Desde Norteamerica

Discriminación religiosa, fenómeno que no muere

Por Marcos Antonio Ramos

Lo que sucede en Egipto con los ataques a congregaciones y templos cristianos, sobre todo de la Iglesia Copta, nos recuerda otras situaciones que no han sido tan atendidas y mencionadas. En el Irak posterior a la Segunda Guerra del Golfo, los nuevos gobernantes, instalados por obra y gracia de la administración de George W. Bush y sus aliados, no han demostrado tener capacidad y voluntad para evitar que los ataques, las presiones y la discriminación, hayan obligado a cientos de miles de cristianos iraquíes a abandonar el país o vivir una vida religiosa casi oculta. Cada vez que es reemplazado a la fuerza un gobierno secular, aunque autoritario, pero desprovisto del factor extremismo religioso en el mundo árabe o musulmán, los que sufren no son sólo sus enemigos políticos sino también, y en forma principal, las comunidades cristianas que han sobrevivido por siglos en medio de un ambiente nada favorable.

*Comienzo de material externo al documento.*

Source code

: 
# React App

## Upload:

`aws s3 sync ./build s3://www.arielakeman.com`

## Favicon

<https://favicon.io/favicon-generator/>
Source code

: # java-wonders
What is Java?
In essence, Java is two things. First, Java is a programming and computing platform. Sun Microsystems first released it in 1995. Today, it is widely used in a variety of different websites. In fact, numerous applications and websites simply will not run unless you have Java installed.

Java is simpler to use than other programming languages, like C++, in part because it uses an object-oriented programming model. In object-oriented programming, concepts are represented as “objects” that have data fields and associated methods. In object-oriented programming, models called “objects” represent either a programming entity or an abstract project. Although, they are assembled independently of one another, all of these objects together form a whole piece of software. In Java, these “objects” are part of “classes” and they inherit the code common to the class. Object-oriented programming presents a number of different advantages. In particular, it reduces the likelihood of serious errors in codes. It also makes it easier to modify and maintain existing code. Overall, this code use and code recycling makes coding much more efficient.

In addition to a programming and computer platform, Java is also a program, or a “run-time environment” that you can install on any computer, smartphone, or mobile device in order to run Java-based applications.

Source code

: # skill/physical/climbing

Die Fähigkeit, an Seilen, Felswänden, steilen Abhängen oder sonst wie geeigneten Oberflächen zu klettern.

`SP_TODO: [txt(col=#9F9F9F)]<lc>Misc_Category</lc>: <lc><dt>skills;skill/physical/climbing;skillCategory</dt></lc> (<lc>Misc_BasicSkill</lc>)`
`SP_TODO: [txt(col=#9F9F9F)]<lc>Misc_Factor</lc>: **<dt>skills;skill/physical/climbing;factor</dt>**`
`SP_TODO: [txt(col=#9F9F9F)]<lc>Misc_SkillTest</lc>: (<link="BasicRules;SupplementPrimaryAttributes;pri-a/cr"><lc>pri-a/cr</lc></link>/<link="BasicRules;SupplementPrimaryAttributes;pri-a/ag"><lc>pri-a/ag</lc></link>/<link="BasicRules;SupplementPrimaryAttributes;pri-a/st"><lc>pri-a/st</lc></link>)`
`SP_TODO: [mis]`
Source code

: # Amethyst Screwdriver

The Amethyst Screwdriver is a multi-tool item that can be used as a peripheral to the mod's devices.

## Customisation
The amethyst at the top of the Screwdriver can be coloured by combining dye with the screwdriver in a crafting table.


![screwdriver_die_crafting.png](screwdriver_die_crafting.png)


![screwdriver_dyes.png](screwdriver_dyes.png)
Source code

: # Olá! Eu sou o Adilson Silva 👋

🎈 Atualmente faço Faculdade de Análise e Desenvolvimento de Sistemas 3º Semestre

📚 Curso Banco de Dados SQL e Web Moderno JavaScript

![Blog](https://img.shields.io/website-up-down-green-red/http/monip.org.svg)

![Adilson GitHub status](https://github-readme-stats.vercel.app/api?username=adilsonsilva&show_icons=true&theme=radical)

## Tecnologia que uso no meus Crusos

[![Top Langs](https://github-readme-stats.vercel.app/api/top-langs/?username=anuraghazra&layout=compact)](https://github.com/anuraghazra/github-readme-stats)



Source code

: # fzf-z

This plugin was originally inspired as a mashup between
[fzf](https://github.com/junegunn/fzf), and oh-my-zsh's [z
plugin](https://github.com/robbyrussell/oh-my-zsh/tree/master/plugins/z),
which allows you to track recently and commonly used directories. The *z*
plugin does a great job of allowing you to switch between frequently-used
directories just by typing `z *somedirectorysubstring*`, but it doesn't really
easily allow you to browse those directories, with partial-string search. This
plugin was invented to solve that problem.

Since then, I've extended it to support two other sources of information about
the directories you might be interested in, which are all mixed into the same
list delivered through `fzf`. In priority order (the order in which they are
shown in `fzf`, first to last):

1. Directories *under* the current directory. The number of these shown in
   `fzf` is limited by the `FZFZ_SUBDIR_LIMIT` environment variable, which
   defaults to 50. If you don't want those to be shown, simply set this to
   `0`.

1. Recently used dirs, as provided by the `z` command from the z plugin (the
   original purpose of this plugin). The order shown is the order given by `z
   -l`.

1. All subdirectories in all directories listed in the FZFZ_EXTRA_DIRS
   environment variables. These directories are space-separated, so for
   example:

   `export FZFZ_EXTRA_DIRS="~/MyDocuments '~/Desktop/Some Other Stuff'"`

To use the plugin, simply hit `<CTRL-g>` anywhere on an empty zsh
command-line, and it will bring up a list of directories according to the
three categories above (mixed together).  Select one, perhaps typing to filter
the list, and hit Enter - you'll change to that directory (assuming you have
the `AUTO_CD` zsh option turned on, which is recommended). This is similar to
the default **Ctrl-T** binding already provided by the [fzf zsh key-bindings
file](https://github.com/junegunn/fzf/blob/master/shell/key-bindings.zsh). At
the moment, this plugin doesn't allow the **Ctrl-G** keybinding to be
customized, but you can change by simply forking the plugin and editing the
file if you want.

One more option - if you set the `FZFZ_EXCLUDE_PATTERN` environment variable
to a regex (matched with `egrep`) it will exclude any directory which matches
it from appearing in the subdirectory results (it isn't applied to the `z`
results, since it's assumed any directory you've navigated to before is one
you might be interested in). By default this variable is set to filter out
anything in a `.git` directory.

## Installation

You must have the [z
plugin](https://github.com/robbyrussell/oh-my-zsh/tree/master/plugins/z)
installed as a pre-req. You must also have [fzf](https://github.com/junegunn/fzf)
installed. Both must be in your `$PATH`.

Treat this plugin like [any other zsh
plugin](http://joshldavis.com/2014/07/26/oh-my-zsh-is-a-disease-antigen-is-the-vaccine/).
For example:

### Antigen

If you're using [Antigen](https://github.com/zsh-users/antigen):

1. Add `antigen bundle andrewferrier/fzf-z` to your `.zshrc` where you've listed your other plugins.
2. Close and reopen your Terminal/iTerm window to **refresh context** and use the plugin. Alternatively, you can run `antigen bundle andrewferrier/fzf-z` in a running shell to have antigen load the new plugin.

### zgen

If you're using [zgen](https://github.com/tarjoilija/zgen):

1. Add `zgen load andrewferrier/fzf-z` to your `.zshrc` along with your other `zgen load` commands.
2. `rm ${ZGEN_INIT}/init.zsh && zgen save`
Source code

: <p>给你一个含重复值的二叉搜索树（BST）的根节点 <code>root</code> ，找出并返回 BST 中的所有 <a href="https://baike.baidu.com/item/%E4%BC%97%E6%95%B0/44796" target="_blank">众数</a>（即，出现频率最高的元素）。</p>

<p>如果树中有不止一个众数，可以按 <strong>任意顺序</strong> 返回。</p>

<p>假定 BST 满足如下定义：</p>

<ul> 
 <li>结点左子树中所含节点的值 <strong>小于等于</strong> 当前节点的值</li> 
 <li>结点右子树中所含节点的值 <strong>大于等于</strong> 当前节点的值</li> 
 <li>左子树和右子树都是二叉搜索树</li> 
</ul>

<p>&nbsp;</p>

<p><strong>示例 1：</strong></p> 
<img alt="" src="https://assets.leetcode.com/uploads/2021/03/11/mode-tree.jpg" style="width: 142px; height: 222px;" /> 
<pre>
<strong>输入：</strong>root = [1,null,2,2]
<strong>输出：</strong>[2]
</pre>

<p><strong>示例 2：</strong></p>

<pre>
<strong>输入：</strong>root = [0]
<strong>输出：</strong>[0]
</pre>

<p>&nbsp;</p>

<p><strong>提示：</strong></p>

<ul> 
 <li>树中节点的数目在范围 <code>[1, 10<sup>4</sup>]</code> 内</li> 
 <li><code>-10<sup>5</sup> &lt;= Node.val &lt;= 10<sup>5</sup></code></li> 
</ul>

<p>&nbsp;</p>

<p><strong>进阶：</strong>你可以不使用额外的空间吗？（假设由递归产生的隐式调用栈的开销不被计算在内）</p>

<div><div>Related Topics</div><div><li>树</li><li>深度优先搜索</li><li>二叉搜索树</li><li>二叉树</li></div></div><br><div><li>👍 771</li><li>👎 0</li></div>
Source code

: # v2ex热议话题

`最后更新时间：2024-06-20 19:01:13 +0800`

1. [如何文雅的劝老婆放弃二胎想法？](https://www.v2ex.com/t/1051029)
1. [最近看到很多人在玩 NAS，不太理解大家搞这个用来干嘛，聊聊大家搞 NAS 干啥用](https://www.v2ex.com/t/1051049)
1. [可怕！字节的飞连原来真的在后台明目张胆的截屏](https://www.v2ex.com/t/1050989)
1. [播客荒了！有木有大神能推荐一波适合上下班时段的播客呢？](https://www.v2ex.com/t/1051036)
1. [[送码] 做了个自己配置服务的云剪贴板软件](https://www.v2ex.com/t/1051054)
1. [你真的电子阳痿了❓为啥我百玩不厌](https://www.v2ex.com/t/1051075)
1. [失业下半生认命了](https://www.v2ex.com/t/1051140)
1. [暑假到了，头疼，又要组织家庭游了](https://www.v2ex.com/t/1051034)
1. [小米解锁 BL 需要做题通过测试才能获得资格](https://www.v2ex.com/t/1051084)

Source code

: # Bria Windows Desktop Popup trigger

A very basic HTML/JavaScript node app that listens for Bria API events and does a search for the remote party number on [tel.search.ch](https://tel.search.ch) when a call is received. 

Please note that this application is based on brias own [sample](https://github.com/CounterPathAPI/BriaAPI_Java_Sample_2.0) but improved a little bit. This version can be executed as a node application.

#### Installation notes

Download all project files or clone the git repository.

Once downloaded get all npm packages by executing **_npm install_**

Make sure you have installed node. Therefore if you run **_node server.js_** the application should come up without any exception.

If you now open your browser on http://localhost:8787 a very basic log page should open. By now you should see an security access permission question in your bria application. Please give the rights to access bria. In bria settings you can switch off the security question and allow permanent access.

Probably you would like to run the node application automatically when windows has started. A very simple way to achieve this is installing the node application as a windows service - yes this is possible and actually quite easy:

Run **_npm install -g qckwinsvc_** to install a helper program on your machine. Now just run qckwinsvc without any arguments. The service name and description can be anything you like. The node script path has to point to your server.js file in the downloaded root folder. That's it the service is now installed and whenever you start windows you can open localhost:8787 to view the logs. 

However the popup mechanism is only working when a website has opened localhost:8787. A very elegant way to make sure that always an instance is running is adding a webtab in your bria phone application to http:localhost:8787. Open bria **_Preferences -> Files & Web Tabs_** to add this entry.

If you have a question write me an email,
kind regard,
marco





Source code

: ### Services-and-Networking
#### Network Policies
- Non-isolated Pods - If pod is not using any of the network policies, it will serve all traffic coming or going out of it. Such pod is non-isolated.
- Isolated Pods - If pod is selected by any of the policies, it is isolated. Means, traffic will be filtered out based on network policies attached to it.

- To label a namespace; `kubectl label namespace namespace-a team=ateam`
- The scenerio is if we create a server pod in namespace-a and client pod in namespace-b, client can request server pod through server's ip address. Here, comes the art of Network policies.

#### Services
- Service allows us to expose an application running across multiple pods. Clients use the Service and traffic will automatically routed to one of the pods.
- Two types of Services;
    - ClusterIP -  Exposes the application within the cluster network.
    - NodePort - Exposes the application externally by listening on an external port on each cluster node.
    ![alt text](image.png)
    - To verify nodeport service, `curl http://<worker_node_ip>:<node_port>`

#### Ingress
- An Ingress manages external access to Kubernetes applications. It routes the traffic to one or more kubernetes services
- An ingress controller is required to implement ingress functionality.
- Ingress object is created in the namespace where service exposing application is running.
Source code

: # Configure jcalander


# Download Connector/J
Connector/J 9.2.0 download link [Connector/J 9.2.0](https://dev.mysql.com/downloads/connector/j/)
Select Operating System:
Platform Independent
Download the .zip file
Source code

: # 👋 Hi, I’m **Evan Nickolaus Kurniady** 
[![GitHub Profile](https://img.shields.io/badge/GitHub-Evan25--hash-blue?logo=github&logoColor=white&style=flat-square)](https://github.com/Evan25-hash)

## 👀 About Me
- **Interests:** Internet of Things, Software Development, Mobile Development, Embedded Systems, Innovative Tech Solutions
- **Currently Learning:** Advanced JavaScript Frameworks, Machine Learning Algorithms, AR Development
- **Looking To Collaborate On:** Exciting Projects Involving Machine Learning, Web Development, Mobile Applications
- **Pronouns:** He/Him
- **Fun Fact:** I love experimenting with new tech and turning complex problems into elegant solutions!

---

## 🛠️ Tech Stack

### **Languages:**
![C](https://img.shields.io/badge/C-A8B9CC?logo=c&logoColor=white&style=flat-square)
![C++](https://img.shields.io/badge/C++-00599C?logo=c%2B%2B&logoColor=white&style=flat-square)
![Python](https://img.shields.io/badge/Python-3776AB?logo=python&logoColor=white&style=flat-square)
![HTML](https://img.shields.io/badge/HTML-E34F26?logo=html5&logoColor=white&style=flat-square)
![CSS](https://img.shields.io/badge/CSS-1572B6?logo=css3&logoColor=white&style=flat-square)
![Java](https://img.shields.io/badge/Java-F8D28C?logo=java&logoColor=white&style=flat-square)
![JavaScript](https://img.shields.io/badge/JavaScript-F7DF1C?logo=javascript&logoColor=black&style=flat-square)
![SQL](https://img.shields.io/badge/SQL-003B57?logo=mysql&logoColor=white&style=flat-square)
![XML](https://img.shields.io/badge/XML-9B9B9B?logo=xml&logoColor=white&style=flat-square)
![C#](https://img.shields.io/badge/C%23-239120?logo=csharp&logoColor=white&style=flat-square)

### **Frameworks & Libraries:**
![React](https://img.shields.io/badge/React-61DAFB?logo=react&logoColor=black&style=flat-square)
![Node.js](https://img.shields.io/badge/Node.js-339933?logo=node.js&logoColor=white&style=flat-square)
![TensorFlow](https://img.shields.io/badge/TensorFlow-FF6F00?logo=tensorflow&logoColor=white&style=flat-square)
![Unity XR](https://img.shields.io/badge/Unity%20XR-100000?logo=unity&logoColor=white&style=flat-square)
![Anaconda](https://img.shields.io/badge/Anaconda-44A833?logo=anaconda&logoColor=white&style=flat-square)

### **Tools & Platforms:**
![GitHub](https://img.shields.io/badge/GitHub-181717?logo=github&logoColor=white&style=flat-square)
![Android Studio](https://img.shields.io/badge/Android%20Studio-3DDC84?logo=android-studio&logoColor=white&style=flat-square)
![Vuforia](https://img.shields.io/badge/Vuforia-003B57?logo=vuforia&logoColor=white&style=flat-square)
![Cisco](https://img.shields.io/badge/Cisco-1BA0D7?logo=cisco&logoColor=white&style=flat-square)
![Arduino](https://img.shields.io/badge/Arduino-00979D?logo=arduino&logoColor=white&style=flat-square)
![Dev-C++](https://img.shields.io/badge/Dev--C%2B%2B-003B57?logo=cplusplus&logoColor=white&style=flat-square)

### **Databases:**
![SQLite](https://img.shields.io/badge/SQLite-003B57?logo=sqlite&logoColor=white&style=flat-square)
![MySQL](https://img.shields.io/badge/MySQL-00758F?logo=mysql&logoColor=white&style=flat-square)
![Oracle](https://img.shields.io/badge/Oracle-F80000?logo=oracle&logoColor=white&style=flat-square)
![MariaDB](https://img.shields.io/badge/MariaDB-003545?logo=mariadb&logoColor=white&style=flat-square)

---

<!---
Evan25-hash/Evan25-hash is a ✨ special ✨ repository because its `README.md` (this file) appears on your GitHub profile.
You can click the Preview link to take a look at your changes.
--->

Pero, como es fácil comprobar, las persecuciones en materia de religión no se limitan a una región del mundo o a una etnia en particular. En cualquier caso, antes de entrar en otras regiones, se impone tener en cuenta lo que sucede en Egipto, país que monopoliza ciertas informaciones. Un templo cristiano profanado y destruido parcialmente en el poblado de Kerdasa, cercano a las famosas pirámides de Egipto; también la Iglesia del Arcángel Miguel a 16 millas del Cairo y una larga lista de edificios dedicados al culto según los ritos coptos, algunos dicen que 60, otros utilizan otras cifras. Se trata de la continuación de una larga historia que se remonta a la conquista árabe de la tierra de los faraones, mucho más de un milenio de persecución y una discriminación religiosa casi permanente que ha sufrido una de las más antiguas iglesias cristianas, a la cual pertenece más del 10% de la población egipcia actual y figuras tan importantes como el ex secretario general de la ONU Boutros Boutros Ghali. Algunos desconocen que hace unas décadas, en algunos poblados, los coptos interesados en tener negocios sólo podían dedicarse a recoger la basura. Curiosamente, algunos de ellos se hicieron ricos con esa ocupación.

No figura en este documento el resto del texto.